Lipper Small-Cap Core Classification – peer group for Small Cap Fund
Funds that, by portfolio practice, invest at least 75% of their equity assets in companies with market capitalizations (on a three-year weighted basis) below Lipper’s USDE small-cap ceiling. Small cap core funds have more latitude in the companies in which they invest. These funds typically have average characteristics compared to the S&P SmallCap 600 Index. The Small Cap Equity fund ranked 196 out of 882 funds measured for the one year ranking period and ranked 359 out of 704 funds measured for the five year ranking period as of September 30, 2020.

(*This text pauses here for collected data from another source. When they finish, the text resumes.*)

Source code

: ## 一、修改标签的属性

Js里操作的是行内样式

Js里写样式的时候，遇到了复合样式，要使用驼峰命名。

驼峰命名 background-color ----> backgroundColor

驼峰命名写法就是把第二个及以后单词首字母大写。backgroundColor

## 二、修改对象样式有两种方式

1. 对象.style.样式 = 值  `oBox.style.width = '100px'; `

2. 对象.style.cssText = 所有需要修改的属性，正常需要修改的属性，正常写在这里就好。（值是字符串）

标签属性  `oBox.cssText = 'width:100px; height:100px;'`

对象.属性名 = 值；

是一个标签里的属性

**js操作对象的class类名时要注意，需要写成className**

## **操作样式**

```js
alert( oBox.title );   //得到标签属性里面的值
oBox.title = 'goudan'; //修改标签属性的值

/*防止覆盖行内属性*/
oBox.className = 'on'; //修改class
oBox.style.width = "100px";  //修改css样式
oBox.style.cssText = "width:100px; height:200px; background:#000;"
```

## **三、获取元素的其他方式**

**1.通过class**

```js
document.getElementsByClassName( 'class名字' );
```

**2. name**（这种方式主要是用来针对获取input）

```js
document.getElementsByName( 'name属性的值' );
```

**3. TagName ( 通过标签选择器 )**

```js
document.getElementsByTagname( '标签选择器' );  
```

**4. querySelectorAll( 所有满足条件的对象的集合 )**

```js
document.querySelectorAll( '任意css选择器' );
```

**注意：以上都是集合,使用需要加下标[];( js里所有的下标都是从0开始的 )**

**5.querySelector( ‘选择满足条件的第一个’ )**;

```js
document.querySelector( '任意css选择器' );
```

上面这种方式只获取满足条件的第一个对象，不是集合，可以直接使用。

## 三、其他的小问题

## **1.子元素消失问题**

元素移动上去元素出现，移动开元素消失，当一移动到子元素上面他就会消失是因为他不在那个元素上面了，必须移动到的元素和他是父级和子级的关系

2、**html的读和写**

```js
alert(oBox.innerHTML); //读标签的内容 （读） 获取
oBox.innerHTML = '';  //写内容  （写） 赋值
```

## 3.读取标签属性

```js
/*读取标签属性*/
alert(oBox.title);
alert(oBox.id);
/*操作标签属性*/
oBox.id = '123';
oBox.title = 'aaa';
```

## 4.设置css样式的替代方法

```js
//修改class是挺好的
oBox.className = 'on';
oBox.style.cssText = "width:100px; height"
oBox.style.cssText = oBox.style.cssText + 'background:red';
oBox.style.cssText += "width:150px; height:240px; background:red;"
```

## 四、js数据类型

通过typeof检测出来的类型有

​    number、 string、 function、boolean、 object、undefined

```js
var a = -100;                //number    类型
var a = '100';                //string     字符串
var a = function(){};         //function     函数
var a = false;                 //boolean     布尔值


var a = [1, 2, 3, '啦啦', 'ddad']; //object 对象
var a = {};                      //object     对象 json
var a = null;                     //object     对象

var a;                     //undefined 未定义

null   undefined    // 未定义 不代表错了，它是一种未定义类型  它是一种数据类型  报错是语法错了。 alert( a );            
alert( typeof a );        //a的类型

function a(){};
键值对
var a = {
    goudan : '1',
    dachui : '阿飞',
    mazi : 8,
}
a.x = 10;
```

Lipper International Multi-Cap Core Classification – peer group for International Equity Fund
Funds that, by portfolio practice, invest in a variety of market capitalization ranges without concentrating 75% of their equity assets in any one market capitalization range over an extended period of time. International multi-cap funds typically have characteristics compared to the MSCI EAFE Index. The International Equity fund ranked 67 out of 361 funds measured for the one year ranking period and ranked 3 out of 267 funds measured for the five year ranking period as of September 30, 2020.

Lipper Real Estate Classification – peer group for Real Estate Fund
Funds invest primarily in equity securities of domestic and foreign companies engaged in the real estate industry.